Action item ▸ Pictures stay out of the output. Return exactly the lines below from the one with "enthusiast from Indonesia.</h3>" down to the one with "[Babel](https://babeljs.io/) for Fast Refresh", both included, and nothing more.

Record extracts ▸
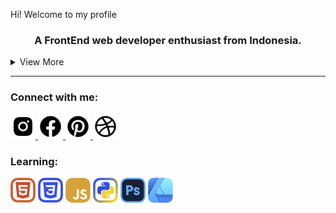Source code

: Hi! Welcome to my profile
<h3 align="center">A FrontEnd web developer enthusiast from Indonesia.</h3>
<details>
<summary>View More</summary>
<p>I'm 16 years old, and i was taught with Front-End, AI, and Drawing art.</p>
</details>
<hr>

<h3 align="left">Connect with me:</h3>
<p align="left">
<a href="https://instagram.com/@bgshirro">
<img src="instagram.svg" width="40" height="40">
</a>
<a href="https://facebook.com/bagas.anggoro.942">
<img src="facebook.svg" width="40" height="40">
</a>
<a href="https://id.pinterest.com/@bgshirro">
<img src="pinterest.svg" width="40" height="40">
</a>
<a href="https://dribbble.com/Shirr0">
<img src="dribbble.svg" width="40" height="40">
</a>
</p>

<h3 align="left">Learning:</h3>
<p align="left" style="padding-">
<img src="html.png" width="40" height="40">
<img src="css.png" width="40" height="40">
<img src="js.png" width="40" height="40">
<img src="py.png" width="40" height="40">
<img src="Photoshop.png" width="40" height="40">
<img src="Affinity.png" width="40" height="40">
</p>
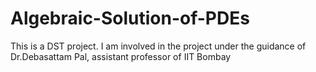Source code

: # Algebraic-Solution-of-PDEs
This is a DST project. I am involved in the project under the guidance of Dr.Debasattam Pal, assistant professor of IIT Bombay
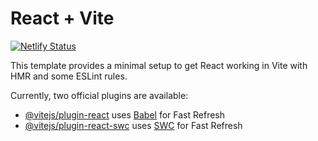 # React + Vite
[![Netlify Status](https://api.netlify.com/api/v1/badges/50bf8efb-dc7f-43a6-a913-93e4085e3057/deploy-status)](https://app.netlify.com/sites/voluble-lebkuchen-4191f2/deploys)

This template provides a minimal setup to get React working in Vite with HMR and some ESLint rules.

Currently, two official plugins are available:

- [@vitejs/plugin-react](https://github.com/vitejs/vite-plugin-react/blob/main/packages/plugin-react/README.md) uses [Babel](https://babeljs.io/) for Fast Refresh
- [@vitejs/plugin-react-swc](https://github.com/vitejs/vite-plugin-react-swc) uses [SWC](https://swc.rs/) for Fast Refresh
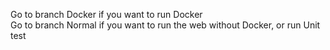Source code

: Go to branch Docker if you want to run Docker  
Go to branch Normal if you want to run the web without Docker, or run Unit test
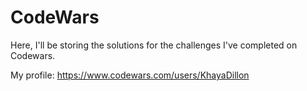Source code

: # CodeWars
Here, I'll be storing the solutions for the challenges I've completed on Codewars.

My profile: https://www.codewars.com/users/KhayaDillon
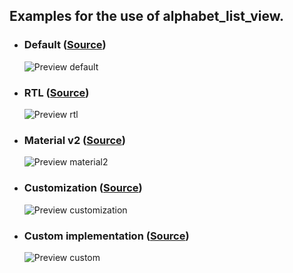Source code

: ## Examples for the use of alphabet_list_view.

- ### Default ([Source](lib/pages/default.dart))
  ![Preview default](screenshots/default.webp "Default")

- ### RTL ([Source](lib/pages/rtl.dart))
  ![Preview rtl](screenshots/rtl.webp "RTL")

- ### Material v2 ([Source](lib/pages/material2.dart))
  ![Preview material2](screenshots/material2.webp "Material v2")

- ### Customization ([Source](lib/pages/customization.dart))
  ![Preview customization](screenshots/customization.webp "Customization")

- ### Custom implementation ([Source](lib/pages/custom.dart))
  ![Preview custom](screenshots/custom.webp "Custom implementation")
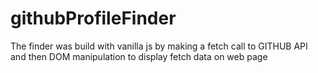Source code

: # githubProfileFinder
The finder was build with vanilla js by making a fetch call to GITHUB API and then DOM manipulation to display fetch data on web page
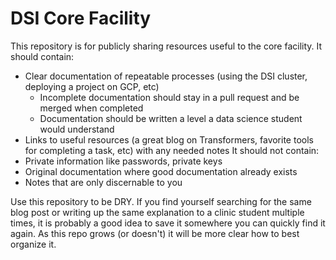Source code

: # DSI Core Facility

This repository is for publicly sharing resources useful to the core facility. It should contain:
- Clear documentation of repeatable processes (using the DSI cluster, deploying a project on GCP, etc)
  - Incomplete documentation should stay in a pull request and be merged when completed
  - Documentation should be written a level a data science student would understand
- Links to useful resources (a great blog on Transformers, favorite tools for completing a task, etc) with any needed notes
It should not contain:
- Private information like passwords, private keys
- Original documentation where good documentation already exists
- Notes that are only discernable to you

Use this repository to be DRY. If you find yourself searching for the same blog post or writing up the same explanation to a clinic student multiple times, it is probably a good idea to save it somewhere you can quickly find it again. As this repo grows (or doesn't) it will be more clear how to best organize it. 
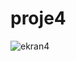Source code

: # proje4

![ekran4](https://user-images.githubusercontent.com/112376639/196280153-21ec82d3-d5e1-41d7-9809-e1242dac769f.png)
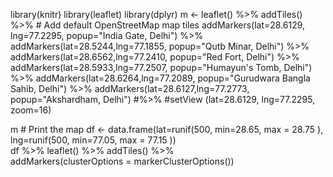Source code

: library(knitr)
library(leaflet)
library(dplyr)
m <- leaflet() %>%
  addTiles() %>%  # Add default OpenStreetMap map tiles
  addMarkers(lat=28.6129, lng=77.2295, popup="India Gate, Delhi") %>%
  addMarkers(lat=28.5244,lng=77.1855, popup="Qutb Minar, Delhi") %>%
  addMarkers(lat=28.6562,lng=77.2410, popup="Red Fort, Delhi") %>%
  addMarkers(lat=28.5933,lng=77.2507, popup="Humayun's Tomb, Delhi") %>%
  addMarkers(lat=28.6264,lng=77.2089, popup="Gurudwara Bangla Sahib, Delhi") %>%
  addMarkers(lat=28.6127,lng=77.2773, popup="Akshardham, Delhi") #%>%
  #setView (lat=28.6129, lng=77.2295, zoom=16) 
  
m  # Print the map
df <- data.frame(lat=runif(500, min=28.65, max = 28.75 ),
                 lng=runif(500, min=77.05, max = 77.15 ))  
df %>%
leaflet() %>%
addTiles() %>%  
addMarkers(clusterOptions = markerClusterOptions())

Solution to this exercise ▸
<h3 align="center">A FrontEnd web developer enthusiast from Indonesia.</h3>
<details>
<summary>View More</summary>
<p>I'm 16 years old, and i was taught with Front-End, AI, and Drawing art.</p>
</details>
<hr>

<h3 align="left">Connect with me:</h3>
<p align="left">
<a href="https://instagram.com/@bgshirro">
<img src="instagram.svg" width="40" height="40">
</a>
<a href="https://facebook.com/bagas.anggoro.942">
<img src="facebook.svg" width="40" height="40">
</a>
<a href="https://id.pinterest.com/@bgshirro">
<img src="pinterest.svg" width="40" height="40">
</a>
<a href="https://dribbble.com/Shirr0">
<img src="dribbble.svg" width="40" height="40">
</a>
</p>

<h3 align="left">Learning:</h3>
<p align="left" style="padding-">
<img src="html.png" width="40" height="40">
<img src="css.png" width="40" height="40">
<img src="js.png" width="40" height="40">
<img src="py.png" width="40" height="40">
<img src="Photoshop.png" width="40" height="40">
<img src="Affinity.png" width="40" height="40">
</p>
Source code

: # Algebraic-Solution-of-PDEs
This is a DST project. I am involved in the project under the guidance of Dr.Debasattam Pal, assistant professor of IIT Bombay
 # React + Vite
[![Netlify Status](https://api.netlify.com/api/v1/badges/50bf8efb-dc7f-43a6-a913-93e4085e3057/deploy-status)](https://app.netlify.com/sites/voluble-lebkuchen-4191f2/deploys)

This template provides a minimal setup to get React working in Vite with HMR and some ESLint rules.

Currently, two official plugins are available:

- [@vitejs/plugin-react](https://github.com/vitejs/vite-plugin-react/blob/main/packages/plugin-react/README.md) uses [Babel](https://babeljs.io/) for Fast Refresh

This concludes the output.